Work instruction: Retype the records below word for word and omit any image.

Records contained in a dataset
◆ ◆ ◆

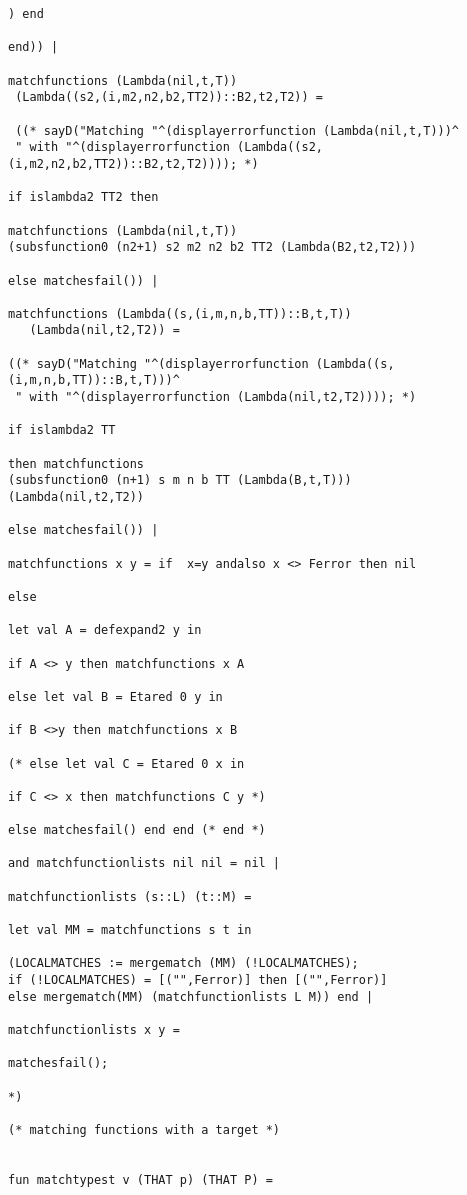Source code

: \documentclass[12pt]{article}
\begin{document}
\begin{verbatim}
) end

end)) |

matchfunctions (Lambda(nil,t,T)) 
 (Lambda((s2,(i,m2,n2,b2,TT2))::B2,t2,T2)) =
 
 ((* sayD("Matching "^(displayerrorfunction (Lambda(nil,t,T)))^
 " with "^(displayerrorfunction (Lambda((s2,(i,m2,n2,b2,TT2))::B2,t2,T2)))); *)

if islambda2 TT2 then

matchfunctions (Lambda(nil,t,T))
(subsfunction0 (n2+1) s2 m2 n2 b2 TT2 (Lambda(B2,t2,T2))) 

else matchesfail()) |

matchfunctions (Lambda((s,(i,m,n,b,TT))::B,t,T))
   (Lambda(nil,t2,T2)) = 
   
((* sayD("Matching "^(displayerrorfunction (Lambda((s,(i,m,n,b,TT))::B,t,T)))^
 " with "^(displayerrorfunction (Lambda(nil,t2,T2)))); *)

if islambda2 TT 

then matchfunctions
(subsfunction0 (n+1) s m n b TT (Lambda(B,t,T)))
(Lambda(nil,t2,T2))

else matchesfail()) |

matchfunctions x y = if  x=y andalso x <> Ferror then nil

else 

let val A = defexpand2 y in 

if A <> y then matchfunctions x A

else let val B = Etared 0 y in

if B <>y then matchfunctions x B

(* else let val C = Etared 0 x in

if C <> x then matchfunctions C y *)

else matchesfail() end end (* end *)

and matchfunctionlists nil nil = nil |

matchfunctionlists (s::L) (t::M) =

let val MM = matchfunctions s t in

(LOCALMATCHES := mergematch (MM) (!LOCALMATCHES);
if (!LOCALMATCHES) = [("",Ferror)] then [("",Ferror)]
else mergematch(MM) (matchfunctionlists L M)) end |

matchfunctionlists x y = 

matchesfail();

*)

(* matching functions with a target *)


fun matchtypest v (THAT p) (THAT P) = 


\end{verbatim}
\end{document}
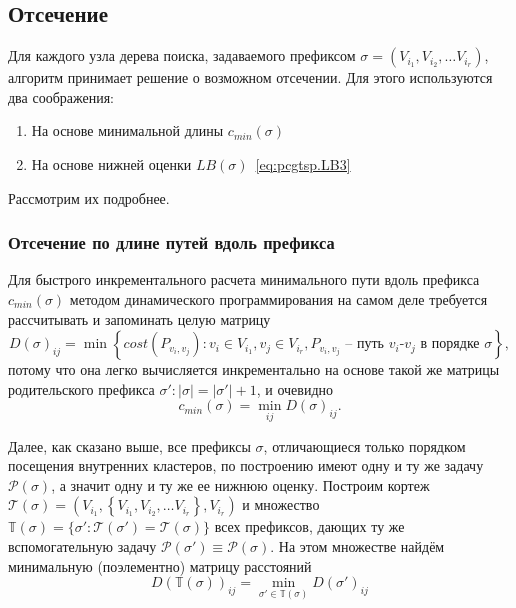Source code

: 
\subsection{Отсечение}
\label{sec:pgstcp.cut}

Для каждого узла дерева поиска,
задаваемого префиксом
$\sigma=(V_{i_1}, V_{i_2}, \dots V_{i_r})$,
алгоритм принимает решение
о возможном отсечении.
Для этого используются два соображения:

\begin{enumerate}
  \item На основе минимальной длины $c_{min}(\sigma)$
  \item На основе нижней оценки $LB(\sigma)$~\eqref{eq:pcgtsp.LB3}
\end{enumerate}

Рассмотрим их подробнее.

\subsubsection{Отсечение по длине путей вдоль префикса}

Для быстрого инкрементального расчета
минимального пути вдоль префикса
$c_{min}(\sigma)$
методом динамического программирования
на самом деле требуется рассчитывать
и запоминать целую матрицу
$$
D(\sigma)_{ij} = \min\left\{
  cost(P_{v_i,v_j})\colon
  v_i \in V_{i_1},
  v_j \in V_{i_r},
  P_{v_i,v_j} \text{ -- путь $v_i$-$v_j$ в порядке } \sigma
\right\}
,
$$
потому что она легко вычисляется
инкрементально на основе такой же матрицы
родительского префикса $\sigma': |\sigma| = |\sigma'|+1$,
и очевидно
\begin{equation}
  \label{eq.pcgtsp.c_min.dp}
  c_{min}(\sigma) = \min_{ij} D(\sigma)_{ij}
  .
\end{equation}

Далее, как сказано выше,
все префиксы $\sigma$,
отличающиеся только порядком
посещения внутренних кластеров,
по построению имеют одну и ту же задачу
$\mathcal P(\sigma)$,
а значит одну и ту же ее нижнюю оценку.
Построим кортеж
$\mathcal T(\sigma) = (V_{i_1},
\left\{V_{i_1}, V_{i_2}, \dots V_{i_r} \right\}, V_{i_r})$
и множество
$
\mathbb T(\sigma) =\{\sigma' \colon \mathcal T(\sigma')=\mathcal T(\sigma)\}$
всех префиксов,
дающих ту же вспомогательную задачу
$\mathcal P(\sigma')\equiv \mathcal P(\sigma)$.
На этом множестве найдём минимальную
(поэлементно)
матрицу расстояний
$$
D(\mathbb T(\sigma))_{ij} =
  \min_{\sigma' \in \mathbb T(\sigma)} D(\sigma')_{ij}
$$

◆ ◆ ◆

The completed task:
Source code

: \documentclass[12pt]{article}
\begin{document}
\begin{verbatim}
) end

end)) |

matchfunctions (Lambda(nil,t,T)) 
 (Lambda((s2,(i,m2,n2,b2,TT2))::B2,t2,T2)) =
 
 ((* sayD("Matching "^(displayerrorfunction (Lambda(nil,t,T)))^
 " with "^(displayerrorfunction (Lambda((s2,(i,m2,n2,b2,TT2))::B2,t2,T2)))); *)

if islambda2 TT2 then

matchfunctions (Lambda(nil,t,T))
(subsfunction0 (n2+1) s2 m2 n2 b2 TT2 (Lambda(B2,t2,T2))) 

else matchesfail()) |

matchfunctions (Lambda((s,(i,m,n,b,TT))::B,t,T))
   (Lambda(nil,t2,T2)) = 
   
((* sayD("Matching "^(displayerrorfunction (Lambda((s,(i,m,n,b,TT))::B,t,T)))^
 " with "^(displayerrorfunction (Lambda(nil,t2,T2)))); *)

if islambda2 TT 

then matchfunctions
(subsfunction0 (n+1) s m n b TT (Lambda(B,t,T)))
(Lambda(nil,t2,T2))

else matchesfail()) |

matchfunctions x y = if  x=y andalso x <> Ferror then nil

else 

let val A = defexpand2 y in 

if A <> y then matchfunctions x A

else let val B = Etared 0 y in

if B <>y then matchfunctions x B

(* else let val C = Etared 0 x in

if C <> x then matchfunctions C y *)

else matchesfail() end end (* end *)

and matchfunctionlists nil nil = nil |

matchfunctionlists (s::L) (t::M) =

let val MM = matchfunctions s t in

(LOCALMATCHES := mergematch (MM) (!LOCALMATCHES);
if (!LOCALMATCHES) = [("",Ferror)] then [("",Ferror)]
else mergematch(MM) (matchfunctionlists L M)) end |

matchfunctionlists x y = 

matchesfail();

*)

(* matching functions with a target *)


fun matchtypest v (THAT p) (THAT P) = 


\end{verbatim}
\end{document}
Source code

: 
\subsection{Отсечение}
\label{sec:pgstcp.cut}

Для каждого узла дерева поиска,
задаваемого префиксом
$\sigma=(V_{i_1}, V_{i_2}, \dots V_{i_r})$,
алгоритм принимает решение
о возможном отсечении.
Для этого используются два соображения:

\begin{enumerate}
  \item На основе минимальной длины $c_{min}(\sigma)$
  \item На основе нижней оценки $LB(\sigma)$~\eqref{eq:pcgtsp.LB3}
\end{enumerate}

Рассмотрим их подробнее.

\subsubsection{Отсечение по длине путей вдоль префикса}

Для быстрого инкрементального расчета
минимального пути вдоль префикса
$c_{min}(\sigma)$
методом динамического программирования
на самом деле требуется рассчитывать
и запоминать целую матрицу
$$
D(\sigma)_{ij} = \min\left\{
  cost(P_{v_i,v_j})\colon
  v_i \in V_{i_1},
  v_j \in V_{i_r},
  P_{v_i,v_j} \text{ -- путь $v_i$-$v_j$ в порядке } \sigma
\right\}
,
$$
потому что она легко вычисляется
инкрементально на основе такой же матрицы
родительского префикса $\sigma': |\sigma| = |\sigma'|+1$,
и очевидно
\begin{equation}
  \label{eq.pcgtsp.c_min.dp}
  c_{min}(\sigma) = \min_{ij} D(\sigma)_{ij}
  .
\end{equation}

Далее, как сказано выше,
все префиксы $\sigma$,
отличающиеся только порядком
посещения внутренних кластеров,
по построению имеют одну и ту же задачу
$\mathcal P(\sigma)$,
а значит одну и ту же ее нижнюю оценку.
Построим кортеж
$\mathcal T(\sigma) = (V_{i_1},
\left\{V_{i_1}, V_{i_2}, \dots V_{i_r} \right\}, V_{i_r})$
и множество
$
\mathbb T(\sigma) =\{\sigma' \colon \mathcal T(\sigma')=\mathcal T(\sigma)\}$
всех префиксов,
дающих ту же вспомогательную задачу
$\mathcal P(\sigma')\equiv \mathcal P(\sigma)$.
На этом множестве найдём минимальную
(поэлементно)
матрицу расстояний
$$
D(\mathbb T(\sigma))_{ij} =
  \min_{\sigma' \in \mathbb T(\sigma)} D(\sigma')_{ij}
$$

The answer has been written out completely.